Multi-Core computing

It's of interest to note that raw instruction speed is reaching a local if not absolute upper bound. Therefore, creating faster machines can only be done with increased parallel processing: adding multiple CPU sockets, or more efficiently and more likely, adding more cores to each CPU (core = independent processor within a given physical processing unit). Currently Intel offers both Dual and Quad core CPUs. They are effectively 2 and 4 independent processing units, respectively.

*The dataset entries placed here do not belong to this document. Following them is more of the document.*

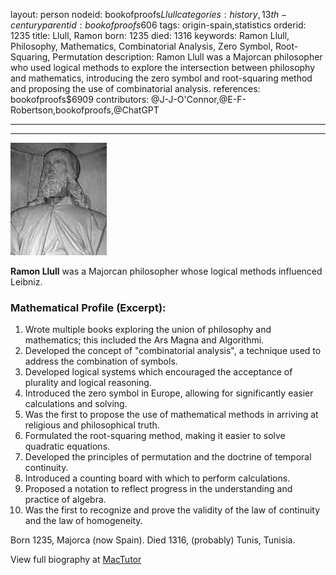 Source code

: layout: person
nodeid: bookofproofs$Llull
categories: history,13th-century
parentid: bookofproofs$606
tags: origin-spain,statistics
orderid: 1235
title: Llull, Ramon
born: 1235
died: 1316
keywords: Ramon Llull, Philosophy, Mathematics, Combinatorial Analysis, Zero Symbol, Root-Squaring, Permutation
description: Ramon Llull was a Majorcan philosopher who used logical methods to explore the intersection between philosophy and mathematics, introducing the zero symbol and root-squaring method and proposing the use of combinatorial analysis.
references: bookofproofs$6909
contributors: @J-J-O'Connor,@E-F-Robertson,bookofproofs,@ChatGPT

---



---

![Llull.jpg](https://github.com/bookofproofs/bookofproofs.github.io/blob/main/_sources/_assets/images/portraits/Llull.jpg?raw=true)

**Ramon Llull** was a Majorcan philosopher whose logical methods influenced Leibniz.

### Mathematical Profile (Excerpt):
1. Wrote multiple books exploring the union of philosophy and mathematics; this included the Ars Magna and Algorithmi.
2. Developed the concept of "combinatorial analysis", a technique used to address the combination of symbols.
3. Developed logical systems which encouraged the acceptance of plurality and logical reasoning.
4. Introduced the zero symbol in Europe, allowing for significantly easier calculations and solving.
5. Was the first to propose the use of mathematical methods in arriving at religious and philosophical truth.
6. Formulated the root-squaring method, making it easier to solve quadratic equations.
7. Developed the principles of permutation and the doctrine of temporal continuity. 
8. Introduced a counting board with which to perform calculations.
9. Proposed a notation to reflect progress in the understanding and practice of algebra.
10. Was the first to recognize and prove the validity of the law of continuity and the law of homogeneity.

Born 1235, Majorca (now Spain). Died 1316, (probably) Tunis, Tunisia.

View full biography at [MacTutor](https://mathshistory.st-andrews.ac.uk/Biographies/Llull/)
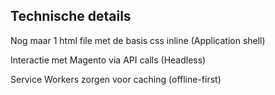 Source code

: ## Technische details

Nog maar 1 html file met de basis css inline (Application shell)

Interactie met Magento via API calls (Headless)

Service Workers zorgen voor caching (offline-first)
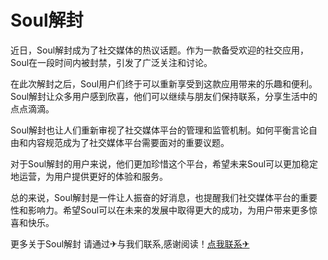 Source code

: # Soul解封

近日，Soul解封成为了社交媒体的热议话题。作为一款备受欢迎的社交应用，Soul在一段时间内被封禁，引发了广泛关注和讨论。

在此次解封之后，Soul用户们终于可以重新享受到这款应用带来的乐趣和便利。Soul解封让众多用户感到欣喜，他们可以继续与朋友们保持联系，分享生活中的点点滴滴。

Soul解封也让人们重新审视了社交媒体平台的管理和监管机制。如何平衡言论自由和内容规范成为了社交媒体平台需要面对的重要议题。

对于Soul解封的用户来说，他们更加珍惜这个平台，希望未来Soul可以更加稳定地运营，为用户提供更好的体验和服务。

总的来说，Soul解封是一件让人振奋的好消息，也提醒我们社交媒体平台的重要性和影响力。希望Soul可以在未来的发展中取得更大的成功，为用户带来更多惊喜和快乐。

更多关于Soul解封 请通过✈与我们联系,感谢阅读！[点我联系✈](https://doc.k02.cc) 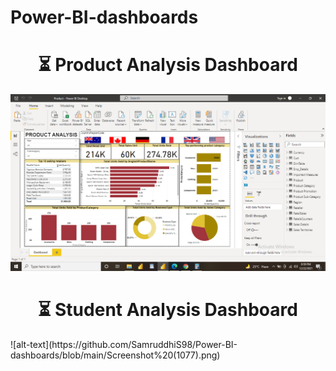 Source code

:# Power-BI-dashboards

<h1 align="center">⏳ Product Analysis Dashboard</h1>

![alt-text](https://github.com/SamruddhiS98/Power-BI-dashboards/blob/main/Screenshot%20(1076).png)


<h1 align="center">⏳ Student Analysis Dashboard</h1>
![alt-text](https://github.com/SamruddhiS98/Power-BI-dashboards/blob/main/Screenshot%20(1077).png)


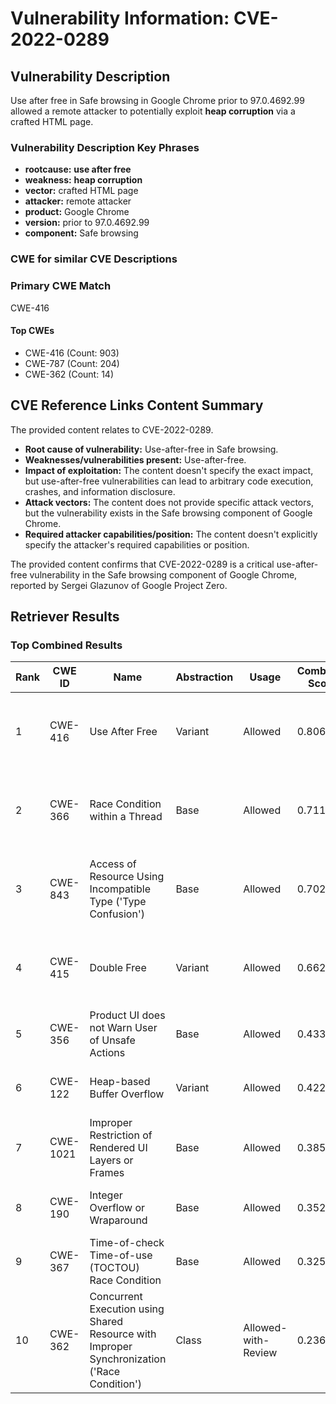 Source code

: # Vulnerability Information: CVE-2022-0289

## Vulnerability Description
Use after free in Safe browsing in Google Chrome prior to 97.0.4692.99 allowed a remote attacker to potentially exploit **heap corruption** via a crafted HTML page.

### Vulnerability Description Key Phrases
- **rootcause:** **use after free**
- **weakness:** **heap corruption**
- **vector:** crafted HTML page
- **attacker:** remote attacker
- **product:** Google Chrome
- **version:** prior to 97.0.4692.99
- **component:** Safe browsing

### CWE for similar CVE Descriptions
### Primary CWE Match
CWE-416

#### Top CWEs
- CWE-416 (Count: 903)
- CWE-787 (Count: 204)
- CWE-362 (Count: 14)

## CVE Reference Links Content Summary
The provided content relates to CVE-2022-0289.

- **Root cause of vulnerability:** Use-after-free in Safe browsing.
- **Weaknesses/vulnerabilities present:** Use-after-free.
- **Impact of exploitation:** The content doesn't specify the exact impact, but use-after-free vulnerabilities can lead to arbitrary code execution, crashes, and information disclosure.
- **Attack vectors:** The content does not provide specific attack vectors, but the vulnerability exists in the Safe browsing component of Google Chrome.
- **Required attacker capabilities/position:** The content doesn't explicitly specify the attacker's required capabilities or position.

The provided content confirms that CVE-2022-0289 is a critical use-after-free vulnerability in the Safe browsing component of Google Chrome, reported by Sergei Glazunov of Google Project Zero.

## Retriever Results

### Top Combined Results

| Rank | CWE ID | Name | Abstraction | Usage | Combined Score | Retrievers | Individual Scores |
|------|--------|------|-------------|-------|---------------|------------|-------------------|
| 1 | CWE-416 | Use After Free | Variant | Allowed | 0.8062 | dense, sparse, graph | dense: 0.641, sparse: 0.454, graph: 0.820 |
| 2 | CWE-366 | Race Condition within a Thread | Base | Allowed | 0.7117 | dense, sparse, graph | dense: 0.580, sparse: 0.359, graph: 0.606 |
| 3 | CWE-843 | Access of Resource Using Incompatible Type ('Type Confusion') | Base | Allowed | 0.7020 | dense, sparse, graph | dense: 0.500, sparse: 0.361, graph: 0.686 |
| 4 | CWE-415 | Double Free | Variant | Allowed | 0.6625 | dense, sparse, graph | dense: 0.523, sparse: 0.292, graph: 0.808 |
| 5 | CWE-356 | Product UI does not Warn User of Unsafe Actions | Base | Allowed | 0.4332 | dense, sparse | dense: 0.539, sparse: 0.285 |
| 6 | CWE-122 | Heap-based Buffer Overflow | Variant | Allowed | 0.4221 | dense, sparse | dense: 0.532, sparse: 0.334 |
| 7 | CWE-1021 | Improper Restriction of Rendered UI Layers or Frames | Base | Allowed | 0.3858 | dense, sparse | dense: 0.521, sparse: 0.219 |
| 8 | CWE-190 | Integer Overflow or Wraparound | Base | Allowed | 0.3526 | sparse, graph | sparse: 0.240, graph: 0.602 |
| 9 | CWE-367 | Time-of-check Time-of-use (TOCTOU) Race Condition | Base | Allowed | 0.3253 | dense, sparse | dense: 0.499, sparse: 0.132 |
| 10 | CWE-362 | Concurrent Execution using Shared Resource with Improper Synchronization ('Race Condition') | Class | Allowed-with-Review | 0.2364 | dense, sparse | dense: 0.498, sparse: 0.268 |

I have an Intel Core 2 Duo 2.66. Until now, I have not attempted to speed up my apps through multi-threading (since I have always had a single socketed desktop rather than a multi-socketed server, and therefore haven't until now stood to gain anything from it). Now, with this new chip however,  running more than one thread halves the completion time of CPU intensive tasks. For example: below is a simple program that attacks a problem with one and two threads and shows the respective times. If they're the same, then the chip doesn't support N-core technology (or doesn't have more than one socket on the mb); if they're different, then the 2nd one will be faster, and the difference is how much the 2nd thread was able to complete with the 1st thread concurrently.

On my 1.8 ghz P4 (at work), this program reports 18 seconds with 1 thread and 20 seconds with 2 threads (but is +- a few seconds, so basically the same).

At home on my 2.66 ghz Core 2 Duo, this takes ~4.3 s. and ~2.1 s. respectively. Each of my cores is 4 times faster than the 1.8 ghz P4, and if I multithread it, it takes 1/8th the total time on a Core 2 Duo (2.66) as it does on a 1.8 ghz P4.

'kb3/07 threading
Imports System.Threading
Module Module1
 
Dim N As Long
Dim M As Long = 2 'number of threads
Dim t(M - 1) As Thread
Delegate Sub ModTasks(ByVal N As Long)
Delegate Sub Printf(ByVal value As Object)
Delegate Function GetfromUser() As Object
 
 
 
Sub DoRegular(ByVal N As Long)
ModTask(New Long() {1, N, N})
End Sub
Sub DoWithThreads(ByVal N As Long)
For k As Integer = 0 To UBound(t)
Dim i As Long = k + 1
t(k) = New Thread(AddressOf ModTask)
t(k).Start(New Long() {(i - 1) * (N) \ M + 1, i * N \ M, N})
Next
For k As Integer = 0 To UBound(t)
t(k).Join()
Next
End Sub
Sub PrintConsole(ByVal value As Object)
Console.WriteLine(value.ToString)
End Sub
Function GetFromConsole() As Object
Return Console.ReadLine
End Function

 

Sub Main()
 
N = 402542656
Dim dR As New ModTasks(AddressOf DoRegular)
Dim dT As New ModTasks(AddressOf DoWithThreads)
Dim dP As New Printf(AddressOf PrintConsole)
Dim dG As New GetfromUser(AddressOf GetFromConsole)
 
Dim ticks As Long = Now.Ticks
dP.Invoke("Please wait while the operations are performed in one thread.")
dR.Invoke(N)
dP.Invoke("It took " & (Now.Ticks - ticks) / 10000000 & " s. single threaded.")
dP.Invoke("Doing the same thing with two threads, each doing half...")
ticks = Now.Ticks
dT.Invoke(N)
dP.Invoke("It took " & (Now.Ticks - ticks) / 10000000 & " s. double threaded.")
dG.Invoke()
End Sub
 
 
Sub ModTask(ByVal obj As Object)
Dim lb As Long = CLng(obj(0))
Dim ub As Long = CLng(obj(1))
Dim num As Long = CLng(obj(2))
For k As Long = lb To ub
Dim x As Long = num Mod k
Next
End Sub
End Module

 

 

Vista purportedly takes more advantage of multi-core CPUs than previous generation OSs. This will improve Vista's performance for multi-tasking but it doesn't improve the performance when running one application. I think in many years, a single application running on a single (state of the art) processor will perform about as well as that same application performs now on a single (state of the art) processor. Of course, computers may have 1000 or more of these processors per machine (1000 processors contained in a handful, or even just 1, physical CPU).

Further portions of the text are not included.